In the penthouse/cave of wonders/studio/etc; my desktop sports 1gig memory. Regular Ubuntu 11.10 is in full play but..........short. Gnome Shell doesn't work well at all. I am so surprised Gnome is supposed to run on anything. The Classic desktop works, the Shell doesn't. Unity works and if you want snappy download Unity 2D (without the effects). What!?! effects are the key here. Effects are alpha channels, you know transparencies, shadows and overlays. Some graphics chips/cards handle that stuff well and some NOT. Having more memory can overcome this sometimes when the calculations are handled in software but doing it on the graphics chip is effortless.

“We have a verdict here!”, the penguin judge said as he slaps the fish-gavel on the table! Unity is improved and will take a while to develop efficient user navigation the likes of the older drop down menus. Same for Gnome shell. Reminds me of Win7 and the dreaded ribbon interface for XP users. A fresh approach requires a new mindset (and practice), it also invites new perspectives and new possibilities. Now, if the old ways are wanted, Gnome Classic (for now), XFCE is still here and E17. Upgrading your hardware is most valuable to increase your enjoyment of the new interfaces Unity and Gnome Shell. AND in the spirit of Linux and Open Source, the land of multiple solutions, if you can't come to grips with this, change it to that! And if that is not enough, MS Win7 OS and Mac OS are still available.

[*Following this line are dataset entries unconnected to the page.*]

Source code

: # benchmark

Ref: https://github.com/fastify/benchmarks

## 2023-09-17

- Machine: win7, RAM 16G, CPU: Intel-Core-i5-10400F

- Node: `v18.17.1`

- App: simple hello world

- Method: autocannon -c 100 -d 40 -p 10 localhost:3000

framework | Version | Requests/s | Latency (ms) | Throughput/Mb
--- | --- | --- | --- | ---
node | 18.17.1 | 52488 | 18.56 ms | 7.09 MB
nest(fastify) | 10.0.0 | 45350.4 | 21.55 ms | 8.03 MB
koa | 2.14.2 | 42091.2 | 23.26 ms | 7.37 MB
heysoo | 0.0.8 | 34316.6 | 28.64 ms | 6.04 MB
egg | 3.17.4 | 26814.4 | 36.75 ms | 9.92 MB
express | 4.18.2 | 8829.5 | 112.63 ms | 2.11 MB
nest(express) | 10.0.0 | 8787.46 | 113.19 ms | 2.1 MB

You still compute, but you'll have to leave the Linuxville city limits. Not a worry, Open Source Software will let you in on fun we have in Linuxville.

Wednesday, October 12, 2011

Open Source cuts the mustard

In the Linuxville Cafe the conversation is lively, the food is great and the views are unnoticed. Everybody's got some device to click, pat, tap or talk to.

Of Course I only scratch the surface! When you go too deep there are droves of folks running out of here. Only the faithful remain and the two-bit gotta say something not terse person. But you know the Open Source crowd is a gaggle of winers and diners. We savor what we use and exercise our discriminating taste with that hint of distraction, “suit yourself”.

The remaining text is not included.